Conrad P. Koziol | 3D in Geospatial: NeRFs, Gaussian Splatting, and Spatial Computing

Neural radiance fields and Gaussian splatting provide new ways to create 3D replicas. In this post I explore how they relate to traditional methods such as photogrammetry and 3D engines, their relationship to geospatial, and what applications we might see them in.

Two standard ways for building 3D replicas are with photogrammetry or with a 3D development engine. Photogrammetry derives a 3D representation from a set of images of the site.
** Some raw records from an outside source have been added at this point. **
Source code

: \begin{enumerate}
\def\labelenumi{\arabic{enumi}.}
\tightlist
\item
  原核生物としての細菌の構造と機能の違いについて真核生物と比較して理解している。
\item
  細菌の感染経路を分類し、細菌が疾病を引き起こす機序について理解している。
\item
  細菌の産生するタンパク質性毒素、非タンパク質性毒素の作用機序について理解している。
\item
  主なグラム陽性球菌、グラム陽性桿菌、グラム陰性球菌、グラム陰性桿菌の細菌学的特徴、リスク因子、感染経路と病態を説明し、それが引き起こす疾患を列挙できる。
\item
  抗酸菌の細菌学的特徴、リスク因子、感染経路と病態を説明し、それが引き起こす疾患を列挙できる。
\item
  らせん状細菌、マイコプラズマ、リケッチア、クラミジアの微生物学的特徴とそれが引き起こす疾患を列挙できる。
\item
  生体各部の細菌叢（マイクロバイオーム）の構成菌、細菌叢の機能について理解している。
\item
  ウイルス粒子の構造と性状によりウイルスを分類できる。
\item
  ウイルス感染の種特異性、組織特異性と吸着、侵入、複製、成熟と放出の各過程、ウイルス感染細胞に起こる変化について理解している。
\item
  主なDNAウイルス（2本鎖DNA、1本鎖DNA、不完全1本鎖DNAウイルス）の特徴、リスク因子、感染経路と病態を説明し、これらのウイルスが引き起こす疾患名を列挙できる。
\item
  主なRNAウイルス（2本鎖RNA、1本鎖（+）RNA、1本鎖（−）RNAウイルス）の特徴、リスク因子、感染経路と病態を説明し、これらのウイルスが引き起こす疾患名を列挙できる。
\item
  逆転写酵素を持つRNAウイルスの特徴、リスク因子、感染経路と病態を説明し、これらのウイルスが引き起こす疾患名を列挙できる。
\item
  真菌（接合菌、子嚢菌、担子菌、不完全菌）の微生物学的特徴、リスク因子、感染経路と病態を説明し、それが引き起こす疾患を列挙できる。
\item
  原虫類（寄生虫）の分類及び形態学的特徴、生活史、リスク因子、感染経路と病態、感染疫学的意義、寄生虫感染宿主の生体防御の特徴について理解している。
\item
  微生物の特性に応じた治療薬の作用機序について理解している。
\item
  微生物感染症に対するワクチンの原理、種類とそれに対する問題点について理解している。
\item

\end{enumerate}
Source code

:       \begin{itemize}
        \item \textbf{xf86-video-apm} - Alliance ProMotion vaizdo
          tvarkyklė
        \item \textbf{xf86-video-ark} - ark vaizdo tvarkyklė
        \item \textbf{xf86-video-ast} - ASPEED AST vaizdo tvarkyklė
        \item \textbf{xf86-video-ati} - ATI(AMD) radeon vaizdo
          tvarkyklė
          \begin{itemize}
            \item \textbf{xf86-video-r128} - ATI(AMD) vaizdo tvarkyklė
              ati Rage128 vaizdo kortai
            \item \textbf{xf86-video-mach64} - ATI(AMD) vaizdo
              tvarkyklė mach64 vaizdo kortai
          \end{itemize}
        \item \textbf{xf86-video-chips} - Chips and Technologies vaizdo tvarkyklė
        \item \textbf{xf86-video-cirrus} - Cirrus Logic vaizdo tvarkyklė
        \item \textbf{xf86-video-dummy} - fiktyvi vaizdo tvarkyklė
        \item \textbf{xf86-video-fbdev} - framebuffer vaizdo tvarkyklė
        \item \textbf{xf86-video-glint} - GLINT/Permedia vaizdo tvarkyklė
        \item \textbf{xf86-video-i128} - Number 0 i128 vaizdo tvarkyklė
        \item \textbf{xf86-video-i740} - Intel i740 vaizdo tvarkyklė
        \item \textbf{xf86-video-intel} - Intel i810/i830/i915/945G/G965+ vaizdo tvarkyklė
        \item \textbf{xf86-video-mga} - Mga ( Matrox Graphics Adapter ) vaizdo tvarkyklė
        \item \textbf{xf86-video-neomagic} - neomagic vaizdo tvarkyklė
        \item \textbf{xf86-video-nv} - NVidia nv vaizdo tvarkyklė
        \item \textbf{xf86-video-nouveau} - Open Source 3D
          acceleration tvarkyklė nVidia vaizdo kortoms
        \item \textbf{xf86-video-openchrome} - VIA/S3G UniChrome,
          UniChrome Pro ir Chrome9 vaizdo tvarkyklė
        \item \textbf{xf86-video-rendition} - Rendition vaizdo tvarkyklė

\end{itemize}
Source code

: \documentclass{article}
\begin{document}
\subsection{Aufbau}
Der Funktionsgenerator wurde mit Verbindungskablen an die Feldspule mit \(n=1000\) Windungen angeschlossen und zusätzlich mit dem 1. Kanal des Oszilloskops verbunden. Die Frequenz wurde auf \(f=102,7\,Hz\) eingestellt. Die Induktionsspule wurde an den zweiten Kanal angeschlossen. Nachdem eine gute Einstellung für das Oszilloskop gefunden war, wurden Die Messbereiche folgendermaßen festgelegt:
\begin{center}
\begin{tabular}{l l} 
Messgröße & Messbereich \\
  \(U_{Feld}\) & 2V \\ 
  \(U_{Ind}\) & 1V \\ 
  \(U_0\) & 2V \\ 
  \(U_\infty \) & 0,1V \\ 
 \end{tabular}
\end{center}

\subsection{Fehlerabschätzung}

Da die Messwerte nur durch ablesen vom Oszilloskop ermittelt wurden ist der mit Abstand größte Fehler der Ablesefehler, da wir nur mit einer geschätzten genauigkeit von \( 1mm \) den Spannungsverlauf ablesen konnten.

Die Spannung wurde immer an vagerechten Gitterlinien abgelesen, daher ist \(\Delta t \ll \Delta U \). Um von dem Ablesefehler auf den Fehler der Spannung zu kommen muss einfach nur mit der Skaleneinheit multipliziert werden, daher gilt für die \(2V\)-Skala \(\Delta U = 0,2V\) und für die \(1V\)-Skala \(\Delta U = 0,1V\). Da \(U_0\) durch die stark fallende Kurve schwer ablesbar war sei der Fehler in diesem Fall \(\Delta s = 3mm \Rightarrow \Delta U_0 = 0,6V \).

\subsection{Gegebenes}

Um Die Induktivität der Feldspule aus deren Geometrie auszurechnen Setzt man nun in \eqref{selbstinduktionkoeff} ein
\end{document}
The workflow typically uses a structure-from-motion algorithm to determine camera poses (location and orientation from which the photos were taken), then multi-view stereo to create a dense point-cloud, from which you develop a surface reconstruction. Using a 3D engine is conceptually the reverse of photogrammetry. You start with a blank scene and add in all the elements to approximate the real world. This allows you to replicate not only what currently exists, but also imagined past and future states.

Neural radiance fields (NeRF) and Gaussian splatting are recent techniques which add to our repertoire of tools to make 3D replicas. Both are similar to photogrammetry in that they are data-driven and reconstruct a scene based on images. First introduced in 2020 and 2023 respectively, they’ve rapidly grown in popularity – apps like Polycam enable anyone to make a 3D scan and post it online. Both these techniques present novel solutions to the problems of inverse rendering (estimating physical attributes of a scene) and real-time novel-view synthesis (generating new images of the scene).

3D intersects with a spectrum of technologies and sectors. Image Credit: Author

Neural Radiance Fields

NeRFs represent 3D scenes using a neural network, rather than an underlying mesh or point cloud. The inputs to the neural network are spatial location \((x,y,z)\) and viewing direction \((\theta, \phi)\). The outputs are volume density \((\sigma)\) and emitted radiance \((R,G,B)\). To synthesize a view, points sampled along camera rays are input to the neural network and an image is generated from the outputs using volume rendering techniques. The network learns to represent the scene from a set of training images and camera poses, and is optimized using gradient descent. Once trained, new views are synthesized by repeating the process of querying points along the camera ray and rendering the output of the network.

Gaussian Splatting

Gaussian splatting represents 3D scenes similar to point clouds. Points are extended to have a 3D Gaussian distribution in space, opacity (so translucent objects can be represented and for composition of overlapping Gaussians), and spherical harmonics (allowing points to change color as view direction changes). These modifications make Gaussian splats more expressive and better able to reconstruct scenes. Points essentially become ellipsoids with learnable size, orientation, and visual appearance.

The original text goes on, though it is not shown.